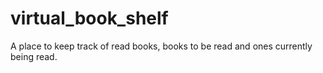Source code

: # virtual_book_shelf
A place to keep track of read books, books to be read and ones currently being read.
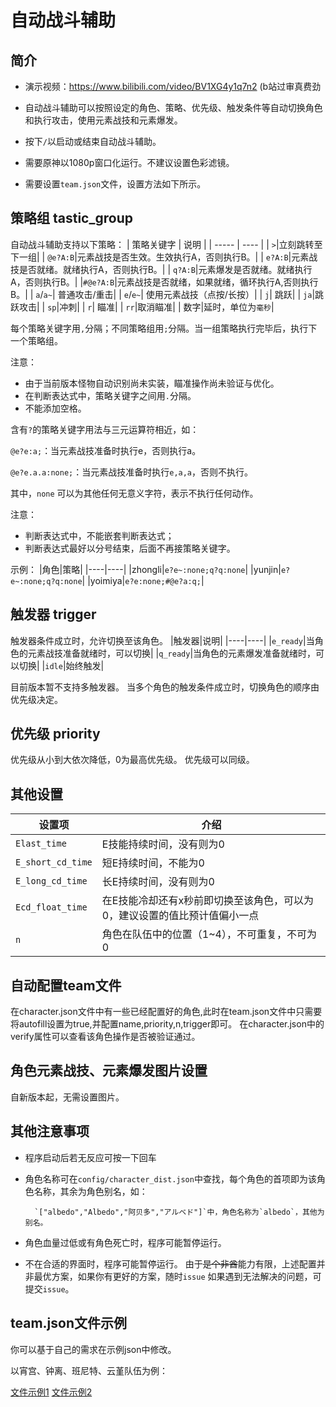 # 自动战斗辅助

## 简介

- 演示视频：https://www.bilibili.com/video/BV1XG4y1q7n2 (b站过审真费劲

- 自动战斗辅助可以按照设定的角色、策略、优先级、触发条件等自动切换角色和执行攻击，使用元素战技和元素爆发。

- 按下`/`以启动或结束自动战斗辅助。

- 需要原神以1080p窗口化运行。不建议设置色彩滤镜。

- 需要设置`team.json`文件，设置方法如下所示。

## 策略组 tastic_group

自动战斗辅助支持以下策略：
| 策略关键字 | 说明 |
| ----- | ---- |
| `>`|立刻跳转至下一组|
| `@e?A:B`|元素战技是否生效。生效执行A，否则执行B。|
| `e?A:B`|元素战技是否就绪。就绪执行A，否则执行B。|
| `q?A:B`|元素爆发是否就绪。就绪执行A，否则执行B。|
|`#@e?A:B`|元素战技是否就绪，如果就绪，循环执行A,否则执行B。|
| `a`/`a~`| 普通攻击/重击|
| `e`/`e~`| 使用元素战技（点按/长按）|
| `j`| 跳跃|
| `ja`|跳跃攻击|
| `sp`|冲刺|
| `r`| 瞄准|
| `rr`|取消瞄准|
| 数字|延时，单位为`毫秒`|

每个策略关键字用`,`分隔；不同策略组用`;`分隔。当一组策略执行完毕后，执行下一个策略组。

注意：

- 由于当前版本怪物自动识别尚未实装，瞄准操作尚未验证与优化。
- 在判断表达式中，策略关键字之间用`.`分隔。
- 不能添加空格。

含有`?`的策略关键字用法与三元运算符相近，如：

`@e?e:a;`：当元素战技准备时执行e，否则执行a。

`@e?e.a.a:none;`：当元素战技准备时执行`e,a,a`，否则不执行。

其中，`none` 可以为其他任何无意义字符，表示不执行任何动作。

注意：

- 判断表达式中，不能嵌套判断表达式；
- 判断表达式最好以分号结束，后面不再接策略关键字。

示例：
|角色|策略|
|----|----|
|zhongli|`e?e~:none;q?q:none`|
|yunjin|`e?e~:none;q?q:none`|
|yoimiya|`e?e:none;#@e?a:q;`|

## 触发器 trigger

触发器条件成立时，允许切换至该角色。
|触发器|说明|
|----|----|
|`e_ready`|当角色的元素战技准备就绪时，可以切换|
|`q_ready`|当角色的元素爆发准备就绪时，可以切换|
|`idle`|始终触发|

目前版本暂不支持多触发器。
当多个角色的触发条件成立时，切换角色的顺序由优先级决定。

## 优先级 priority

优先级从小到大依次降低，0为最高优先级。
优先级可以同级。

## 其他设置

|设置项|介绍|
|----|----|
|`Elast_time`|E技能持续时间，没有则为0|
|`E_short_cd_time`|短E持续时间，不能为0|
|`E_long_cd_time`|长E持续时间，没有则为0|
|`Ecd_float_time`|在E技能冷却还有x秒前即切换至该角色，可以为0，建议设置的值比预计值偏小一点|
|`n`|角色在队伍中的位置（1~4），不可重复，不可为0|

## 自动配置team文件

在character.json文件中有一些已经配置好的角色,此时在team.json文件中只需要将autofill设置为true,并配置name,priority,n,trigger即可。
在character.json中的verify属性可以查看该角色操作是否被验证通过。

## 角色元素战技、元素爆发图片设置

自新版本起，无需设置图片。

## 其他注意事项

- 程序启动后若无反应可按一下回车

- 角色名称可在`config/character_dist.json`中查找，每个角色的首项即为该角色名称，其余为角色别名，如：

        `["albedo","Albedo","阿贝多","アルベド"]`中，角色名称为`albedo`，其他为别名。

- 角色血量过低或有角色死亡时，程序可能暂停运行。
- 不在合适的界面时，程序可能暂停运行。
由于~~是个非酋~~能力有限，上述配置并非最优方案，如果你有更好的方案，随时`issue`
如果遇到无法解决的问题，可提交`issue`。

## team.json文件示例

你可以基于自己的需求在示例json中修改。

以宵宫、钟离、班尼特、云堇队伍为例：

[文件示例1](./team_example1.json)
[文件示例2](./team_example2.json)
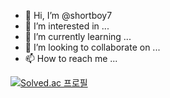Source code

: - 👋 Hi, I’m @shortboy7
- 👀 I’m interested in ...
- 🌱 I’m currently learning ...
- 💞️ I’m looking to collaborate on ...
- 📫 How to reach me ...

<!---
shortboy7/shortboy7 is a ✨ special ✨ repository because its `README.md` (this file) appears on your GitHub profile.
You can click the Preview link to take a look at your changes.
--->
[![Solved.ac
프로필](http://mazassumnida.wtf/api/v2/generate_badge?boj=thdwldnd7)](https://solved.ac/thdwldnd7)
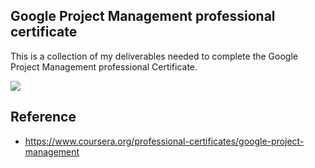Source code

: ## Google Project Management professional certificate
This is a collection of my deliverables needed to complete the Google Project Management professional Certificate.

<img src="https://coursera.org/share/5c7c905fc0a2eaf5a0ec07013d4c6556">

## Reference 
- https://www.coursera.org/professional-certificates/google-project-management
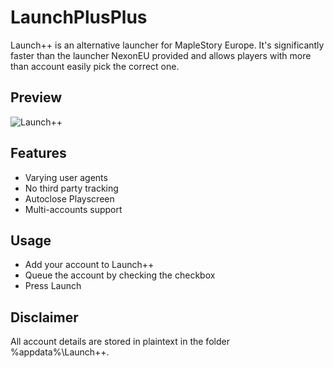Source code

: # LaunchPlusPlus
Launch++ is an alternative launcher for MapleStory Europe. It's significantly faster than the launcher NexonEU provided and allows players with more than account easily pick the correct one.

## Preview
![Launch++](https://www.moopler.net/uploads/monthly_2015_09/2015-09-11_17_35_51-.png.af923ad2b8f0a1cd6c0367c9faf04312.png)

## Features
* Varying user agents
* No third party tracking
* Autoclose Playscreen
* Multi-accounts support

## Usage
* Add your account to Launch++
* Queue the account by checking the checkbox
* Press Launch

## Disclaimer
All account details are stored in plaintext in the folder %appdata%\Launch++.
--- --- ---
What to produce
Extract the full listing above verbatim; pictures are to be left out of the copy.

Task response
Source code

: # virtual_book_shelf
A place to keep track of read books, books to be read and ones currently being read.
 # 自动战斗辅助

## 简介

- 演示视频：https://www.bilibili.com/video/BV1XG4y1q7n2 (b站过审真费劲

- 自动战斗辅助可以按照设定的角色、策略、优先级、触发条件等自动切换角色和执行攻击，使用元素战技和元素爆发。

- 按下`/`以启动或结束自动战斗辅助。

- 需要原神以1080p窗口化运行。不建议设置色彩滤镜。

- 需要设置`team.json`文件，设置方法如下所示。

## 策略组 tastic_group

自动战斗辅助支持以下策略：
| 策略关键字 | 说明 |
| ----- | ---- |
| `>`|立刻跳转至下一组|
| `@e?A:B`|元素战技是否生效。生效执行A，否则执行B。|
| `e?A:B`|元素战技是否就绪。就绪执行A，否则执行B。|
| `q?A:B`|元素爆发是否就绪。就绪执行A，否则执行B。|
|`#@e?A:B`|元素战技是否就绪，如果就绪，循环执行A,否则执行B。|
| `a`/`a~`| 普通攻击/重击|
| `e`/`e~`| 使用元素战技（点按/长按）|
| `j`| 跳跃|
| `ja`|跳跃攻击|
| `sp`|冲刺|
| `r`| 瞄准|
| `rr`|取消瞄准|
| 数字|延时，单位为`毫秒`|

每个策略关键字用`,`分隔；不同策略组用`;`分隔。当一组策略执行完毕后，执行下一个策略组。

注意：

- 由于当前版本怪物自动识别尚未实装，瞄准操作尚未验证与优化。
- 在判断表达式中，策略关键字之间用`.`分隔。
- 不能添加空格。

含有`?`的策略关键字用法与三元运算符相近，如：

`@e?e:a;`：当元素战技准备时执行e，否则执行a。

`@e?e.a.a:none;`：当元素战技准备时执行`e,a,a`，否则不执行。

其中，`none` 可以为其他任何无意义字符，表示不执行任何动作。

注意：

- 判断表达式中，不能嵌套判断表达式；
- 判断表达式最好以分号结束，后面不再接策略关键字。

示例：
|角色|策略|
|----|----|
|zhongli|`e?e~:none;q?q:none`|
|yunjin|`e?e~:none;q?q:none`|
|yoimiya|`e?e:none;#@e?a:q;`|

## 触发器 trigger

触发器条件成立时，允许切换至该角色。
|触发器|说明|
|----|----|
|`e_ready`|当角色的元素战技准备就绪时，可以切换|
|`q_ready`|当角色的元素爆发准备就绪时，可以切换|
|`idle`|始终触发|

目前版本暂不支持多触发器。
当多个角色的触发条件成立时，切换角色的顺序由优先级决定。

## 优先级 priority

优先级从小到大依次降低，0为最高优先级。
优先级可以同级。

## 其他设置

|设置项|介绍|
|----|----|
|`Elast_time`|E技能持续时间，没有则为0|
|`E_short_cd_time`|短E持续时间，不能为0|
|`E_long_cd_time`|长E持续时间，没有则为0|
|`Ecd_float_time`|在E技能冷却还有x秒前即切换至该角色，可以为0，建议设置的值比预计值偏小一点|
|`n`|角色在队伍中的位置（1~4），不可重复，不可为0|

## 自动配置team文件

在character.json文件中有一些已经配置好的角色,此时在team.json文件中只需要将autofill设置为true,并配置name,priority,n,trigger即可。
在character.json中的verify属性可以查看该角色操作是否被验证通过。

## 角色元素战技、元素爆发图片设置

自新版本起，无需设置图片。

## 其他注意事项

- 程序启动后若无反应可按一下回车

- 角色名称可在`config/character_dist.json`中查找，每个角色的首项即为该角色名称，其余为角色别名，如：

        `["albedo","Albedo","阿贝多","アルベド"]`中，角色名称为`albedo`，其他为别名。

- 角色血量过低或有角色死亡时，程序可能暂停运行。
- 不在合适的界面时，程序可能暂停运行。
由于~~是个非酋~~能力有限，上述配置并非最优方案，如果你有更好的方案，随时`issue`
如果遇到无法解决的问题，可提交`issue`。

## team.json文件示例

你可以基于自己的需求在示例json中修改。

以宵宫、钟离、班尼特、云堇队伍为例：

[文件示例1](./team_example1.json)
[文件示例2](./team_example2.json)
Source code

: - 👋 Hi, I’m @shortboy7
- 👀 I’m interested in ...
- 🌱 I’m currently learning ...
- 💞️ I’m looking to collaborate on ...
- 📫 How to reach me ...

<!---
shortboy7/shortboy7 is a ✨ special ✨ repository because its `README.md` (this file) appears on your GitHub profile.
You can click the Preview link to take a look at your changes.
--->
[![Solved.ac
프로필](http://mazassumnida.wtf/api/v2/generate_badge?boj=thdwldnd7)](https://solved.ac/thdwldnd7)
Source code

: ## Google Project Management professional certificate
This is a collection of my deliverables needed to complete the Google Project Management professional Certificate.

<img src="https://coursera.org/share/5c7c905fc0a2eaf5a0ec07013d4c6556">

## Reference 
- https://www.coursera.org/professional-certificates/google-project-management
Source code

: # LaunchPlusPlus
Launch++ is an alternative launcher for MapleStory Europe. It's significantly faster than the launcher NexonEU provided and allows players with more than account easily pick the correct one.

## Preview
![Launch++](https://www.moopler.net/uploads/monthly_2015_09/2015-09-11_17_35_51-.png.af923ad2b8f0a1cd6c0367c9faf04312.png)

## Features
* Varying user agents
* No third party tracking
* Autoclose Playscreen
* Multi-accounts support

## Usage
* Add your account to Launch++
* Queue the account by checking the checkbox
* Press Launch

## Disclaimer
All account details are stored in plaintext in the folder %appdata%\Launch++.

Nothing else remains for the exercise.